§ **WORK INSTRUCTION**
All pictures should be dropped, and only the lines from the top of the entries below through the line containing "order = ×-strictTotalOrder" repeated exactly, both ends included.

§ **RECORD SET**
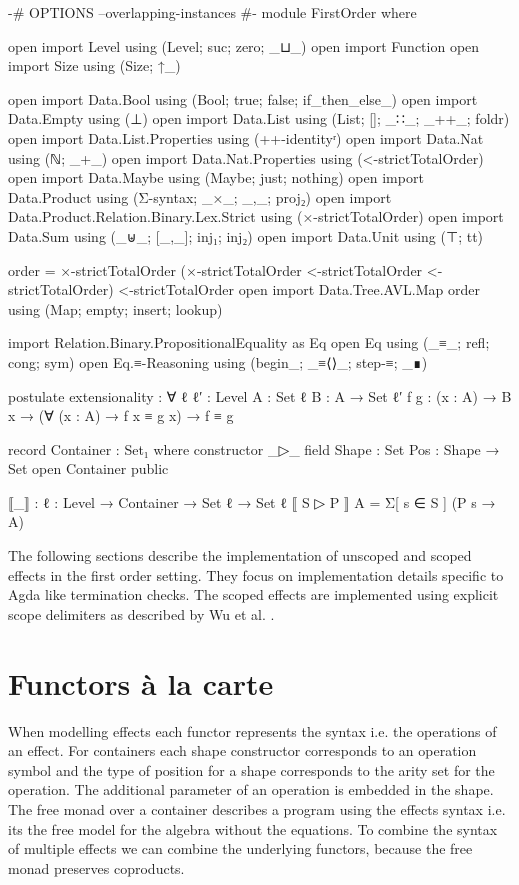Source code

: \begin{code}[hide]
{-# OPTIONS --overlapping-instances #-}
module FirstOrder where

open import Level using (Level; suc; zero; _⊔_)
open import Function
open import Size using (Size; ↑_)

open import Data.Bool using (Bool; true; false; if_then_else_)
open import Data.Empty using (⊥)
open import Data.List using (List; []; _∷_; _++_; foldr)
open import Data.List.Properties using (++-identityʳ)
open import Data.Nat using (ℕ; _+_)
open import Data.Nat.Properties using (<-strictTotalOrder)
open import Data.Maybe using (Maybe; just; nothing)
open import Data.Product using (Σ-syntax; _×_; _,_; proj₂)
open import Data.Product.Relation.Binary.Lex.Strict using (×-strictTotalOrder)
open import Data.Sum using (_⊎_; [_,_]; inj₁; inj₂)
open import Data.Unit using (⊤; tt)

order = ×-strictTotalOrder (×-strictTotalOrder <-strictTotalOrder <-strictTotalOrder) <-strictTotalOrder
open import Data.Tree.AVL.Map order using (Map; empty; insert; lookup)

import Relation.Binary.PropositionalEquality as Eq
open Eq using (_≡_; refl; cong; sym)
open Eq.≡-Reasoning using (begin_; _≡⟨⟩_; step-≡; _∎)

postulate
  extensionality : ∀ {ℓ ℓ′ : Level} {A : Set ℓ} {B : A → Set ℓ′} {f g : (x : A) → B x}
      → (∀ (x : A) → f x ≡ g x) → f ≡ g

record Container : Set₁ where
  constructor _▷_
  field
    Shape : Set
    Pos : Shape → Set
open Container public

⟦_⟧ : {ℓ : Level} → Container → Set ℓ → Set ℓ
⟦ S ▷ P ⟧ A = Σ[ s ∈ S ] (P s → A)
\end{code}

The following sections describe the implementation of unscoped and scoped
effects in the first order setting.
They focus on implementation details specific to Agda like termination checks.
The scoped effects are implemented using explicit scope delimiters as described
by Wu et al. \cite{DBLP:conf/haskell/WuSH14}.


\section{Functors {\`{a}} la carte}
\label{first-order:functor}

When modelling effects each functor represents the syntax i.e. the operations of
an effect.
For containers each shape constructor corresponds to an operation symbol and the
type of position for a shape corresponds to the arity set for the operation.
The additional parameter of an operation is embedded in the shape.
The free monad over a container describes a program using the effects syntax
i.e. its the free model for the algebra without the equations.
To combine the syntax of multiple effects we can combine the underlying
functors, because the free monad preserves coproducts.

§ **OUTPUT**
Source code

: \begin{code}[hide]
{-# OPTIONS --overlapping-instances #-}
module FirstOrder where

open import Level using (Level; suc; zero; _⊔_)
open import Function
open import Size using (Size; ↑_)

open import Data.Bool using (Bool; true; false; if_then_else_)
open import Data.Empty using (⊥)
open import Data.List using (List; []; _∷_; _++_; foldr)
open import Data.List.Properties using (++-identityʳ)
open import Data.Nat using (ℕ; _+_)
open import Data.Nat.Properties using (<-strictTotalOrder)
open import Data.Maybe using (Maybe; just; nothing)
open import Data.Product using (Σ-syntax; _×_; _,_; proj₂)
open import Data.Product.Relation.Binary.Lex.Strict using (×-strictTotalOrder)
open import Data.Sum using (_⊎_; [_,_]; inj₁; inj₂)
open import Data.Unit using (⊤; tt)

order = ×-strictTotalOrder (×-strictTotalOrder <-strictTotalOrder <-strictTotalOrder) <-strictTotalOrder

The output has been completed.